**** AVAILABLE DATA

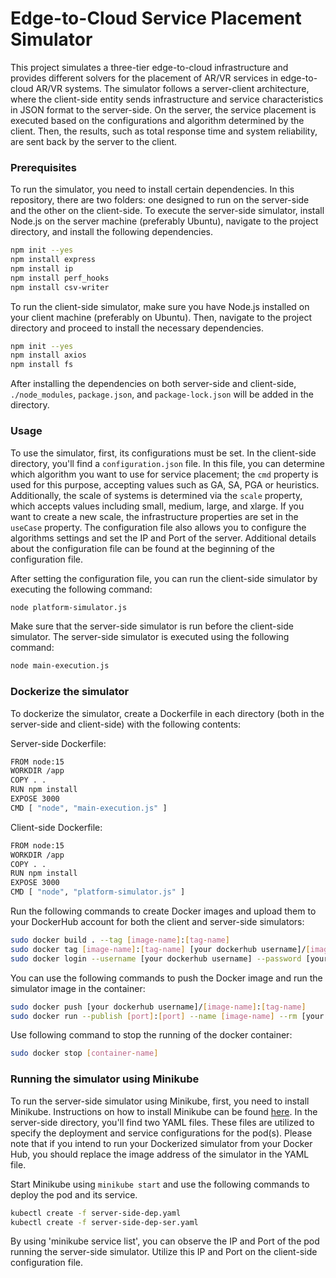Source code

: # Edge-to-Cloud Service Placement Simulator
This project simulates a three-tier edge-to-cloud infrastructure and provides different solvers for the placement of AR/VR services in edge-to-cloud AR/VR systems. The simulator follows a server-client architecture, where the client-side entity sends infrastructure and service characteristics in JSON format to the server-side. On the server, the service placement is executed based on the configurations and algorithm determined by the client. Then, the results, such as total response time and system reliability, are sent back by the server to the client.

### Prerequisites
To run the simulator, you need to install certain dependencies. In this repository, there are two folders: one designed to run on the server-side and the other on the client-side. To execute the server-side simulator, install Node.js on the server machine (preferably Ubuntu), navigate to the project directory, and install the following dependencies.

```bash
npm init --yes
npm install express
npm install ip
npm install perf_hooks
npm install csv-writer
```
To run the client-side simulator, make sure you have Node.js installed on your client machine (preferably on Ubuntu). Then, navigate to the project directory and proceed to install the necessary dependencies.

```bash
npm init --yes
npm install axios
npm install fs
```

After installing the dependencies on both server-side and client-side, `./node_modules`, `package.json`, and `package-lock.json` will be added in the directory.

### Usage
To use the simulator, first, its configurations must be set. In the client-side directory, you'll find a `configuration.json` file. In this file, you can determine which algorithm you want to use for service placement; the `cmd` property is used for this purpose, accepting values such as GA, SA, PGA or heuristics. Additionally, the scale of systems is determined via the `scale` property, which accepts values including small, medium, large, and xlarge. If you want to create a new scale, the infrastructure properties are set in the `useCase` property. The configuration file also allows you to configure the algorithms settings and set the IP and Port of the server. Additional details about the configuration file can be found at the beginning of the configuration file.

After setting the configuration file, you can run the client-side simulator by executing the following command:

```bash
node platform-simulator.js
```

Make sure that the server-side simulator is run before the client-side simulator. The server-side simulator is executed using the following command:

```bash
node main-execution.js
```
### Dockerize the simulator
To dockerize the simulator, create a Dockerfile in each directory (both in the server-side and client-side) with the following contents:

Server-side Dockerfile:
```bash
FROM node:15
WORKDIR /app
COPY . .
RUN npm install
EXPOSE 3000
CMD [ "node", "main-execution.js" ]
```


Client-side Dockerfile:
```bash
FROM node:15
WORKDIR /app
COPY . .
RUN npm install
EXPOSE 3000
CMD [ "node", "platform-simulator.js" ]
```

Run the following commands to create Docker images and upload them to your DockerHub account for both the client and server-side simulators:
```bash
sudo docker build . --tag [image-name]:[tag-name]
sudo docker tag [image-name]:[tag-name] [your dockerhub username]/[image-name]:[tag-name]
sudo docker login --username [your dockerhub username] --password [your dockerhub password]
```

You can use the following commands to push the Docker image and run the simulator image in the container:
```bash
sudo docker push [your dockerhub username]/[image-name]:[tag-name]
sudo docker run --publish [port]:[port] --name [image-name] --rm [your dockerhub username]/[image-name]:[tag-name]
```

Use following command to stop the running of the docker container:
```bash
sudo docker stop [container-name]
```
### Running the simulator using Minikube
To run the server-side simulator using Minikube, first, you need to install Minikube. Instructions on how to install Minikube can be found [here](https://minikube.sigs.k8s.io/docs/start/). In the server-side directory, you'll find two YAML files. These files are utilized to specify the deployment and service configurations for the pod(s). Please note that if you intend to run your Dockerized simulator from your Docker Hub, you should replace the image address of the simulator in the YAML file.

Start Minikube using `minikube start` and use the following commands to deploy the pod and its service.

```bash
kubectl create -f server-side-dep.yaml
kubectl create -f server-side-dep-ser.yaml
```

By using 'minikube service list', you can observe the IP and Port of the pod running the server-side simulator. Utilize this IP and Port on the client-side configuration file.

********

Report every line of the data above that contains the string "sure" by copying it in full.

To run the client-side simulator, make sure you have Node.js installed on your client machine (preferably on Ubuntu). Then, navigate to the project directory and proceed to install the necessary dependencies.
Make sure that the server-side simulator is run before the client-side simulator. The server-side simulator is executed using the following command:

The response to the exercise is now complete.